Scenario A:
Chymotrypsin inhibiton by an in silico designed albumin fusion protein
Contents
Scenario A:
Chymotrypsin inhibiton by an in silico designed albumin fusion protein#
Data provided by Marwa Mohamed (Institute of Cell Biology and Immunology, University of Stuttgart, Germany)
Project background#
In this scenario, the binding of an in silico designed protein to an enzyme was assessed by determining the inhibitory constant \(K_{i}\). Thereby, the efficiency of a newly developed approach to computationally design protein binders to deliberately chosen targets was demonstrated. This was done by comparing \(K_{i}\) of the designed human serum albumin variant (HSA(M3)) to the wild-type (HSA(WT)) by respectively applying the proteins to chymotrypsin enzyme reactions. Both designed proteins were individually dimerized into fusion proteins through a huFc.
Experimental design#
Enzyme activity was monitored by measuring the product formation of p-nitroanilin (p-NA) photometrically at 410 nm for 30 min at 30°C. Therefore, Succinyl-gly-gly-phe-p-nitroanilide (SGGPpNA) was applied as substrate in a concentration range of 0.25 - 2 mM. For concentration calculations, a p-NA standard was prepared in the range of 0 - 0.3 mM in duplicates. \(K_{i}\) of HSA(WT)-huFc and HSA(M3)-huFc on chymotrypsin were investigated in independent experiments. Each experiment consisted of enzyme reactions with and without the respective HSA variant. Each enzyme reaction contained 0.2 µM of enzyme and 26.88 µM of the respective HSA variant, if inhibitor was applied. All enzyme reactions were prepared in duplicates.
Data management#
Experimental data and meta data was filled in EnzymeML Excel templates for each of the two inhibition experiments respectively. Calibration data was stored as Excel files. Measurement data was already blanked.
Data preparation#
Imports#
import numpy as np
import pandas as pd
import matplotlib.pyplot as plt
import pyenzyme as pe
import copy
import string
from IPython.display import display
from EnzymePynetics.tools.parameterestimator import ParameterEstimator
from CaliPytion .tools.standardcurve import StandardCurve
import warnings
warnings.filterwarnings('ignore')
Concentration calculation#
Product standard data was imported directly from an Excel file. Then, a standard curve was created.
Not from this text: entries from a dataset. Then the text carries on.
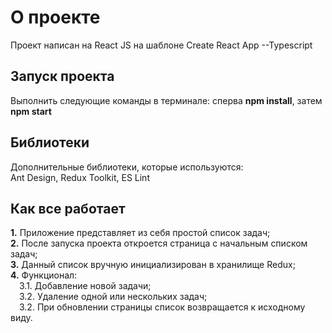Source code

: # О проекте

Проект написан на React JS на шаблоне Create React App --Typescript

## Запуск проекта

Выполнить следующие команды в терминале: сперва **npm install**, затем **npm start**

## Библиотеки

Дополнительные библиотеки, которые используются:  
Ant Design, Redux Toolkit, ES Lint

## Как все работает

**1.** Приложение представляет из себя простой список задач;  
**2.** После запуска проекта откроется страница с начальным списком задач;  
**3.** Данный список вручную инициализирован в хранилище Redux;  
**4.** Функционал:  
&ensp;&ensp;3.1. Добавление новой задачи;  
&ensp;&ensp;3.2. Удаление одной или нескольких задач;  
&ensp;&ensp;3.2. При обновлении страницы список возвращается к исходному виду.  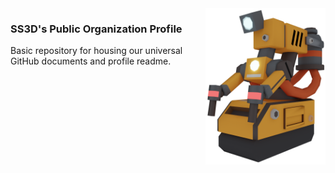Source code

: <img src="images/EngineeringBorg.png" align="right" height="250" />

### SS3D's Public Organization Profile

Basic repository for housing our universal GitHub documents and profile readme.
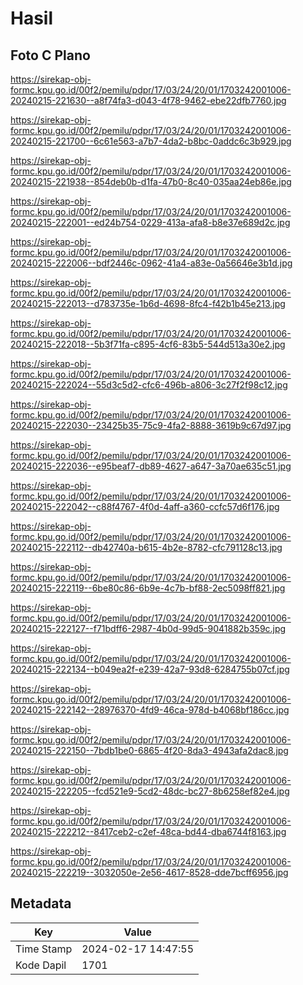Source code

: # Hasil

## Foto C Plano

https://sirekap-obj-formc.kpu.go.id/00f2/pemilu/pdpr/17/03/24/20/01/1703242001006-20240215-221630--a8f74fa3-d043-4f78-9462-ebe22dfb7760.jpg

https://sirekap-obj-formc.kpu.go.id/00f2/pemilu/pdpr/17/03/24/20/01/1703242001006-20240215-221700--6c61e563-a7b7-4da2-b8bc-0addc6c3b929.jpg

https://sirekap-obj-formc.kpu.go.id/00f2/pemilu/pdpr/17/03/24/20/01/1703242001006-20240215-221938--854deb0b-d1fa-47b0-8c40-035aa24eb86e.jpg

https://sirekap-obj-formc.kpu.go.id/00f2/pemilu/pdpr/17/03/24/20/01/1703242001006-20240215-222001--ed24b754-0229-413a-afa8-b8e37e689d2c.jpg

https://sirekap-obj-formc.kpu.go.id/00f2/pemilu/pdpr/17/03/24/20/01/1703242001006-20240215-222006--bdf2446c-0962-41a4-a83e-0a56646e3b1d.jpg

https://sirekap-obj-formc.kpu.go.id/00f2/pemilu/pdpr/17/03/24/20/01/1703242001006-20240215-222013--d783735e-1b6d-4698-8fc4-f42b1b45e213.jpg

https://sirekap-obj-formc.kpu.go.id/00f2/pemilu/pdpr/17/03/24/20/01/1703242001006-20240215-222018--5b3f71fa-c895-4cf6-83b5-544d513a30e2.jpg

https://sirekap-obj-formc.kpu.go.id/00f2/pemilu/pdpr/17/03/24/20/01/1703242001006-20240215-222024--55d3c5d2-cfc6-496b-a806-3c27f2f98c12.jpg

https://sirekap-obj-formc.kpu.go.id/00f2/pemilu/pdpr/17/03/24/20/01/1703242001006-20240215-222030--23425b35-75c9-4fa2-8888-3619b9c67d97.jpg

https://sirekap-obj-formc.kpu.go.id/00f2/pemilu/pdpr/17/03/24/20/01/1703242001006-20240215-222036--e95beaf7-db89-4627-a647-3a70ae635c51.jpg

https://sirekap-obj-formc.kpu.go.id/00f2/pemilu/pdpr/17/03/24/20/01/1703242001006-20240215-222042--c88f4767-4f0d-4aff-a360-ccfc57d6f176.jpg

https://sirekap-obj-formc.kpu.go.id/00f2/pemilu/pdpr/17/03/24/20/01/1703242001006-20240215-222112--db42740a-b615-4b2e-8782-cfc791128c13.jpg

https://sirekap-obj-formc.kpu.go.id/00f2/pemilu/pdpr/17/03/24/20/01/1703242001006-20240215-222119--6be80c86-6b9e-4c7b-bf88-2ec5098ff821.jpg

https://sirekap-obj-formc.kpu.go.id/00f2/pemilu/pdpr/17/03/24/20/01/1703242001006-20240215-222127--f71bdff6-2987-4b0d-99d5-9041882b359c.jpg

https://sirekap-obj-formc.kpu.go.id/00f2/pemilu/pdpr/17/03/24/20/01/1703242001006-20240215-222134--b049ea2f-e239-42a7-93d8-6284755b07cf.jpg

https://sirekap-obj-formc.kpu.go.id/00f2/pemilu/pdpr/17/03/24/20/01/1703242001006-20240215-222142--28976370-4fd9-46ca-978d-b4068bf186cc.jpg

https://sirekap-obj-formc.kpu.go.id/00f2/pemilu/pdpr/17/03/24/20/01/1703242001006-20240215-222150--7bdb1be0-6865-4f20-8da3-4943afa2dac8.jpg

https://sirekap-obj-formc.kpu.go.id/00f2/pemilu/pdpr/17/03/24/20/01/1703242001006-20240215-222205--fcd521e9-5cd2-48dc-bc27-8b6258ef82e4.jpg

https://sirekap-obj-formc.kpu.go.id/00f2/pemilu/pdpr/17/03/24/20/01/1703242001006-20240215-222212--8417ceb2-c2ef-48ca-bd44-dba6744f8163.jpg

https://sirekap-obj-formc.kpu.go.id/00f2/pemilu/pdpr/17/03/24/20/01/1703242001006-20240215-222219--3032050e-2e56-4617-8528-dde7bcff6956.jpg


## Metadata

| Key        | Value               |
| ---------- | ------------------- |
| Time Stamp | 2024-02-17 14:47:55 |
| Kode Dapil | 1701                |



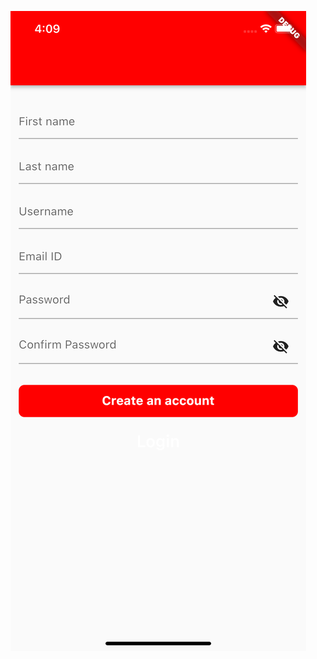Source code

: ![alt text](https://raw.githubusercontent.com/RahulMachhiC/interview/main/images/simulator_screenshot_0A80D743-4649-4307-BDE5-6793F66CE8ED.png?raw=true)
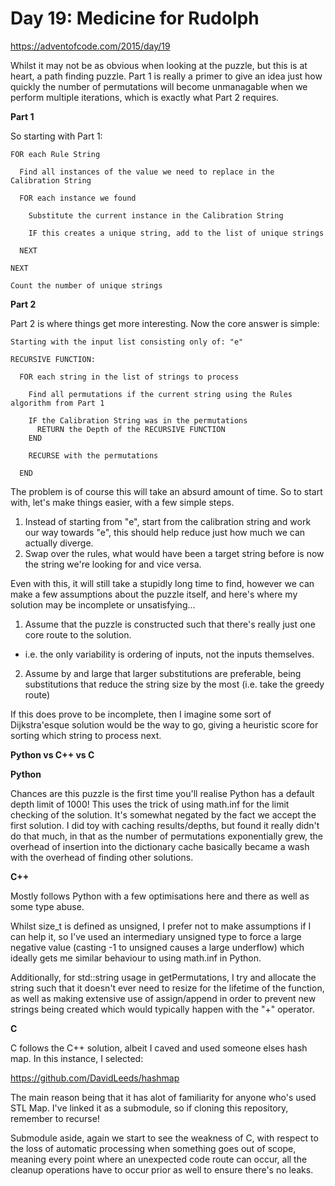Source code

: # Day 19: Medicine for Rudolph

https://adventofcode.com/2015/day/19

Whilst it may not be as obvious when looking at the puzzle, but this is at heart, a path finding puzzle.  Part 1 is really a primer to give an idea just how quickly the number of permutations will become unmanagable when we perform multiple iterations, which is exactly what Part 2 requires.

**Part 1**

So starting with Part 1:

    FOR each Rule String
      
      Find all instances of the value we need to replace in the Calibration String
      
      FOR each instance we found
      
        Substitute the current instance in the Calibration String
        
        IF this creates a unique string, add to the list of unique strings
        
      NEXT
      
    NEXT

    Count the number of unique strings

**Part 2**

Part 2 is where things get more interesting.  Now the core answer is simple:

    Starting with the input list consisting only of: "e"

    RECURSIVE FUNCTION:

      FOR each string in the list of strings to process

        Find all permutations if the current string using the Rules algorithm from Part 1

        IF the Calibration String was in the permutations
          RETURN the Depth of the RECURSIVE FUNCTION
        END
        
        RECURSE with the permutations

      END

The problem is of course this will take an absurd amount of time.  So to start with, let's make things easier, with a few simple steps.

1. Instead of starting from "e", start from the calibration string and work our way towards "e", this should help reduce just how much we can actually diverge.
2. Swap over the rules, what would have been a target string before is now the string we're looking for and vice versa.

Even with this, it will still take a stupidly long time to find, however we can make a few assumptions about the puzzle itself, and here's where my solution may be incomplete or unsatisfying...

1. Assume that the puzzle is constructed such that there's really just one core route to the solution.
  - i.e. the only variability is ordering of inputs, not the inputs themselves.
2. Assume by and large that larger substitutions are preferable, being substitutions that reduce the string size by the most (i.e. take the greedy route)

If this does prove to be incomplete, then I imagine some sort of Dijkstra'esque solution would be the way to go, giving a heuristic score for sorting which string to process next.

**Python vs C++ vs C**

**Python**

Chances are this puzzle is the first time you'll realise Python has a default depth limit of 1000!  This uses the trick of using math.inf for the limit checking of the solution.  It's somewhat negated by the fact we accept the first solution.  I did toy with caching results/depths, but found it really didn't do that much, in that as the number of permutations exponentially grew, the overhead of insertion into the dictionary cache basically became a wash with the overhead of finding other solutions.

**C++**

Mostly follows Python with a few optimisations here and there as well as some type abuse.

Whilst size_t is defined as unsigned, I prefer not to make assumptions if I can help it, so I've used an intermediary unsigned type to force a large negative value (casting -1 to unsigned causes a large underflow) which ideally gets me similar behaviour to using math.inf in Python.

Additionally, for std::string usage in getPermutations, I try and allocate the string such that it doesn't ever need to resize for the lifetime of the function, as well as making extensive use of assign/append in order to prevent new strings being created which would typically happen with the "+" operator.

**C**

C follows the C++ solution, albeit I caved and used someone elses hash map.  In this instance, I selected:

https://github.com/DavidLeeds/hashmap

The main reason being that it has alot of familiarity for anyone who's used STL Map.  I've linked it as a submodule, so if cloning this repository, remember to recurse!

Submodule aside, again we start to see the weakness of C, with respect to the loss of automatic processing when something goes out of scope, meaning every point where an unexpected code route can occur, all the cleanup operations have to occur prior as well to ensure there's no leaks.
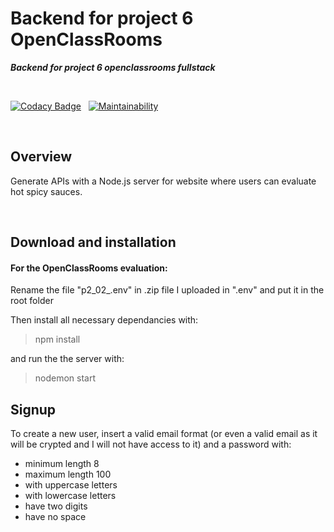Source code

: # Backend for project 6 OpenClassRooms

***Backend for project 6 openclassrooms fullstack***

<br/>

[![Codacy Badge](https://app.codacy.com/project/badge/Grade/bd6bfada646b405697f10b6222dbd64b)](https://www.codacy.com/gh/lauralazzaro/P6_backend_openclassrooms/dashboard?utm_source=github.com&amp;utm_medium=referral&amp;utm_content=lauralazzaro/P6_backend_openclassrooms&amp;utm_campaign=Badge_Grade)
&nbsp;
[![Maintainability](https://api.codeclimate.com/v1/badges/c6bda5867e84cf361a1d/maintainability)](https://codeclimate.com/github/lauralazzaro/P6_backend_openclassrooms/maintainability)

<br/>

## Overview

Generate APIs with a Node.js server for website where users can evaluate hot spicy sauces.  

<br/>

## Download and installation

#### For the OpenClassRooms evaluation:
Rename the file "p2_02_.env" in .zip file I uploaded in ".env" and put it in the root folder

Then install all necessary dependancies with:

> npm install

and run the the server with:

> nodemon start


## Signup

To create a new user, insert a valid email format (or even a valid email as it will be crypted and I will not have access to it) and a password with:

- minimum length 8
- maximum length 100
- with uppercase letters
- with lowercase letters
- have two digits
- have no space
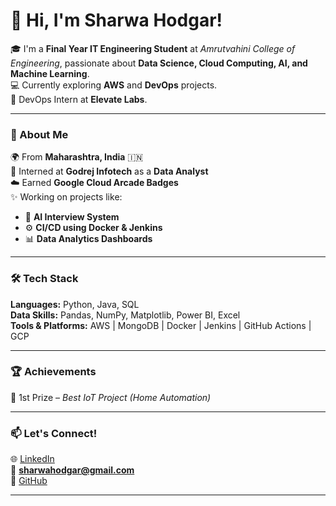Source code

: # 👋 Hi, I'm Sharwa Hodgar!

🎓 I'm a **Final Year IT Engineering Student** at *Amrutvahini College of Engineering*, passionate about **Data Science, Cloud Computing, AI, and Machine Learning**.  
💻 Currently exploring **AWS** and **DevOps** projects.  
🚀 DevOps Intern at **Elevate Labs**.

---

### 🧠 About Me
🌍 From **Maharashtra, India** 🇮🇳  
🔭 Interned at **Godrej Infotech** as a **Data Analyst**  
☁️ Earned **Google Cloud Arcade Badges**  
✨ Working on projects like:
- 🤖 **AI Interview System**
- ⚙️ **CI/CD using Docker & Jenkins**
- 📊 **Data Analytics Dashboards**

---

### 🛠️ Tech Stack

**Languages:** Python, Java, SQL  
**Data Skills:** Pandas, NumPy, Matplotlib, Power BI, Excel  
**Tools & Platforms:** AWS | MongoDB | Docker | Jenkins | GitHub Actions | GCP  

---

### 🏆 Achievements
🥇 1st Prize – *Best IoT Project (Home Automation)*  

---

### 📫 Let's Connect!
🌐 [LinkedIn](linkedin.com/in/sharwa-hodgar-12a839259/)  
📧 **sharwahodgar@gmail.com**  
🐙 [GitHub](https://github.com/sharwahodgar)  

---

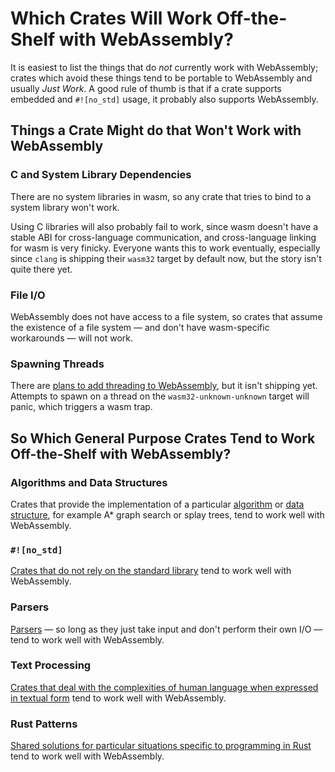 # Which Crates Will Work Off-the-Shelf with WebAssembly?

It is easiest to list the things that do *not* currently work with WebAssembly;
crates which avoid these things tend to be portable to WebAssembly and usually
*Just Work*. A good rule of thumb is that if a crate supports embedded and
`#![no_std]` usage, it probably also supports WebAssembly.

## Things a Crate Might do that Won't Work with WebAssembly

### C and System Library Dependencies

There are no system libraries in wasm, so any crate that tries to bind to a
system library won't work.

Using C libraries will also probably fail to work, since wasm doesn't have a
stable ABI for cross-language communication, and cross-language linking for wasm
is very finicky. Everyone wants this to work eventually, especially since
`clang` is shipping their `wasm32` target by default now, but the story isn't
quite there yet.

### File I/O

WebAssembly does not have access to a file system, so crates that assume the
existence of a file system &mdash; and don't have wasm-specific workarounds
&mdash; will not work.

### Spawning Threads

There are [plans to add threading to WebAssembly][wasm-threading], but it isn't
shipping yet. Attempts to spawn on a thread on the `wasm32-unknown-unknown`
target will panic, which triggers a wasm trap.

[wasm-threading]: https://rustwasm.github.io/2018/10/24/multithreading-rust-and-wasm.html

## So Which General Purpose Crates Tend to Work Off-the-Shelf with WebAssembly?

### Algorithms and Data Structures

Crates that provide the implementation of a particular
[algorithm](https://crates.io/categories/algorithms) or [data
structure](https://crates.io/categories/data-structures), for example A* graph
search or splay trees, tend to work well with WebAssembly.

### `#![no_std]`

[Crates that do not rely on the standard
library](https://crates.io/categories/no-std) tend to work well with
WebAssembly.

### Parsers

[Parsers](https://crates.io/categories/parser-implementations) &mdash; so long
as they just take input and don't perform their own I/O &mdash; tend to work
well with WebAssembly.

### Text Processing

[Crates that deal with the complexities of human language when expressed in
textual form](https://crates.io/categories/text-processing) tend to work well
with WebAssembly.

### Rust Patterns

[Shared solutions for particular situations specific to programming in
Rust](https://crates.io/categories/rust-patterns) tend to work well with WebAssembly.
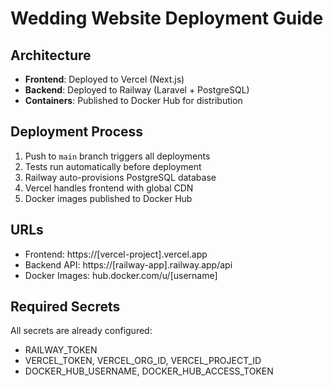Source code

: # Wedding Website Deployment Guide

## Architecture
- **Frontend**: Deployed to Vercel (Next.js)
- **Backend**: Deployed to Railway (Laravel + PostgreSQL)
- **Containers**: Published to Docker Hub for distribution

## Deployment Process
1. Push to `main` branch triggers all deployments
2. Tests run automatically before deployment
3. Railway auto-provisions PostgreSQL database
4. Vercel handles frontend with global CDN
5. Docker images published to Docker Hub

## URLs
- Frontend: https://[vercel-project].vercel.app
- Backend API: https://[railway-app].railway.app/api
- Docker Images: hub.docker.com/u/[username]

## Required Secrets
All secrets are already configured:
- RAILWAY_TOKEN
- VERCEL_TOKEN, VERCEL_ORG_ID, VERCEL_PROJECT_ID  
- DOCKER_HUB_USERNAME, DOCKER_HUB_ACCESS_TOKEN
product_standard = StandardCurve.from_excel(
path="../../data/chymotrypsin_inhibition/pNA-standard.xlsx",
reactant_id="s1",
wavelength=410,
sheet_name="csv",
concentration_unit="mmole / l",
temperature=30,
temperature_unit="C")
product_standard.visualize()
Calibration data was automatically blanked.
| AIC | |
|---|---|
| Quadratic | -161 |
| 3rd polynominal | -161 |
| Linear | -143 |
| Rational | -141 |
| Exponential | -17 |
Fig. 2: Fitted quadratic calibration model to standard data of p-NA.
Based on the Akaike information criterion (AIC), the relation between concentration and absorption is best described by a quadratic function. The calibration measurements and the fitted calibration model are shown in Fig. 2.
Experimental data#
The EnzymeML documents of each experiment were loaded and the standard curve was applied to the absorption data to yield concentrations.
# Load data from
chymo_HSAwt = pe.EnzymeMLDocument.fromTemplate("../../data/chymotrypsin_inhibition/chymo_HSAwt.xlsx")
chymo_HSAM3 = pe.EnzymeMLDocument.fromTemplate("../../data/chymotrypsin_inhibition/chymo_HSA(M3).xlsx")
# Apply standard curve to 'EnzymeMLDocument'
chymo_HSAwt = product_standard.apply_to_EnzymeML(chymo_HSAwt, "s1")
chymo_HSAM3 = product_standard.apply_to_EnzymeML(chymo_HSAM3, "s1")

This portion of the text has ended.